Pilotes anglais, non mais vous avez vu ça ? Je dois vous avouer que, depuis mes dix ans, en Sixième, et ce cours d'anglais où le prof nous a expliqué qu'il ne fallait jamais confondre "anglais" et "britannique", j'ai toujours comme un haut-le-coeur en entendant quelqu'un commettre cette bourde sémantique, quand on sait que Gallois, Ecossais et Irlandais ne supportent pas d'être assimilés à des Anglais, ce qui est la marque d'une insigne paresse intellectuelle ! Et s'il n'y avait que ça ! Un avion militaire allié s'est écrasé près de Benghazi. Un avion... américain ! Étrange tout de même, cette scotomisation (comme on dit en psychanalyse) de la présence américaine - sans oublier canadiens, norvégiens et autres - par Bernard-Henri Lévy !

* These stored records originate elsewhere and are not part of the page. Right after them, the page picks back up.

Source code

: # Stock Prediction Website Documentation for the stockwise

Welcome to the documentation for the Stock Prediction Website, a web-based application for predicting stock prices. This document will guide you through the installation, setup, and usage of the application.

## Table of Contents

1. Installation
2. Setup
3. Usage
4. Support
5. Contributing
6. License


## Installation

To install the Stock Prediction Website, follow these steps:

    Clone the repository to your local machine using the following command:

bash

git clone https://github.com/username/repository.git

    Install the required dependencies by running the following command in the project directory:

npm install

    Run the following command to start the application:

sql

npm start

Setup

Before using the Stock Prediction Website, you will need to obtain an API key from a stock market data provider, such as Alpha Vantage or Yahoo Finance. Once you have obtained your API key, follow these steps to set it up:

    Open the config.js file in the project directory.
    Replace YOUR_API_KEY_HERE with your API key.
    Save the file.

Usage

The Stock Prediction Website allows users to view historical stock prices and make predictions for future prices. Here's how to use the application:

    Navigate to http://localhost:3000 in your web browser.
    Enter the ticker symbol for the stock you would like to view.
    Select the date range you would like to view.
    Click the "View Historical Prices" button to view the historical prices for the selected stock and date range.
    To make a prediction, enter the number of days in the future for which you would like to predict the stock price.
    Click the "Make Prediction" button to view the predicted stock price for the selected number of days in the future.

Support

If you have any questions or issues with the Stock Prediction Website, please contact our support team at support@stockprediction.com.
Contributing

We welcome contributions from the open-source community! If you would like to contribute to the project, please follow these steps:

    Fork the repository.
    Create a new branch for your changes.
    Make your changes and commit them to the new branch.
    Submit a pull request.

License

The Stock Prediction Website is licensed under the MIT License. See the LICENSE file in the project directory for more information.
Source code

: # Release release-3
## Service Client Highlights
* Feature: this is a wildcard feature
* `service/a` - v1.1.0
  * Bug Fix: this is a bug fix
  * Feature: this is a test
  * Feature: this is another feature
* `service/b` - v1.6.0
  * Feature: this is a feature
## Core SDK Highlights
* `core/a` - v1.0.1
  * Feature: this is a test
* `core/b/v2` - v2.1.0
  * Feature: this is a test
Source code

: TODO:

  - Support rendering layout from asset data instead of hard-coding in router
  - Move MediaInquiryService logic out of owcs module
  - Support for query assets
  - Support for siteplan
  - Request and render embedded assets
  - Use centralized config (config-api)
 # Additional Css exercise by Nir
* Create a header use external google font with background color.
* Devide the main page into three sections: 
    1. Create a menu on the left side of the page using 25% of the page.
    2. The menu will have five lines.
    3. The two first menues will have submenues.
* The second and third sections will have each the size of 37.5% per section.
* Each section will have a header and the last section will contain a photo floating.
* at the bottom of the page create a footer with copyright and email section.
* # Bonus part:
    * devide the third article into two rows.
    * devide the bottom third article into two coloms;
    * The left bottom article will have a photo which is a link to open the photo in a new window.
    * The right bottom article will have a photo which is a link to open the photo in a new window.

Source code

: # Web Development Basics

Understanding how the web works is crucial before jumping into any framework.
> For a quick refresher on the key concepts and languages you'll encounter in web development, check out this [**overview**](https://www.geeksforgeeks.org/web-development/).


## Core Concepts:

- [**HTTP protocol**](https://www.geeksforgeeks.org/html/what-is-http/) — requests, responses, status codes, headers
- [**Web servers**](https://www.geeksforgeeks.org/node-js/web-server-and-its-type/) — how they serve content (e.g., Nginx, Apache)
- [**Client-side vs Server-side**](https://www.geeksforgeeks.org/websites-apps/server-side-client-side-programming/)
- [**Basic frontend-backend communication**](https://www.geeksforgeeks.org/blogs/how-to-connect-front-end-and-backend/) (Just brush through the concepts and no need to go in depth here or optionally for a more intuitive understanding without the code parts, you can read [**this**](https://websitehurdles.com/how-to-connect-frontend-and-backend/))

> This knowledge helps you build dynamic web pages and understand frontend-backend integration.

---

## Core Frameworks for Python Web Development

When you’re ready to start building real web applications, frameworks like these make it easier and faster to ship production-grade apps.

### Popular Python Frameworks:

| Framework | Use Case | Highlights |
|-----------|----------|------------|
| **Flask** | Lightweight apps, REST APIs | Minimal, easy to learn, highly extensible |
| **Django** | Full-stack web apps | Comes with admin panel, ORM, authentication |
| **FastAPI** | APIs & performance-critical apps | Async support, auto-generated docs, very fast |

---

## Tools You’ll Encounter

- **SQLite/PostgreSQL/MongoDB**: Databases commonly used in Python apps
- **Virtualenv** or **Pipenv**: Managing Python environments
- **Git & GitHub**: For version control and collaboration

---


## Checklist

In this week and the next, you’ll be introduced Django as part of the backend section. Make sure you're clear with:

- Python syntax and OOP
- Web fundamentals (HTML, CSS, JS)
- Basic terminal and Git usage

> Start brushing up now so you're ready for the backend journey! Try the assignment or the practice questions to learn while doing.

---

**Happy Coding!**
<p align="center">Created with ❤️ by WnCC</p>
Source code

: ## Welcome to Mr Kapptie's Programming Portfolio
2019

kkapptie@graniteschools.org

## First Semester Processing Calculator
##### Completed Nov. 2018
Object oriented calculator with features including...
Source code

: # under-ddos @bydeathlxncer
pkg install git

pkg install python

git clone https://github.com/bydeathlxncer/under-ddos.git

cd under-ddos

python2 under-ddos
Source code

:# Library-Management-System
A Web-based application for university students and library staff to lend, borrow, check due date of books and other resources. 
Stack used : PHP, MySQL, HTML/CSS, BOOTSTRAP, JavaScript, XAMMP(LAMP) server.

No fly zone. C'est l'expression utilisée par Bernard-Henri Lévy. Et vous savez ce qu'un des principaux initiateurs de la croisade française contre la Libye entend par "no fly zone" ? 
Lévy : D'abord la "no fly zone"(...). Elle est en place, c’est-à-dire empêcher les chars de Kadhafi de circuler comme ils le faisaient autrefois d’une ville à l’autre, couper leurs sources de ravitaillement et les liens avec leurs arrières.
En français, on dit "zone d'exclusion aérienne", c'est-à-dire zone interdite à tout aéronef susceptible d'appartenir aux belligérants. Comme il est dit "mot-à-mot", c'est une zone qui se trouve non pas à terre, mais dans les airs ! Mais visiblement, ni notre grand philologue, expert en relations internationales, ni notre grand journaliste de télévision ne savent ce que c'est qu'une "no fly zone" ! J'en déduis qu'aucun d'eux n'a lu la résolution 1973. Mais bon, de toute évidence, ils ne doivent pas être les seuls dans ce cas !

Ensuite, nous avons droit à un journaliste passablement angoissé à l'idée que les rebelles puissent se retrouver bloqués, enlisés... : "qu'est-ce qui pourrait changer les choses pour que ces rebelles avancent (vers Tripoli) ?"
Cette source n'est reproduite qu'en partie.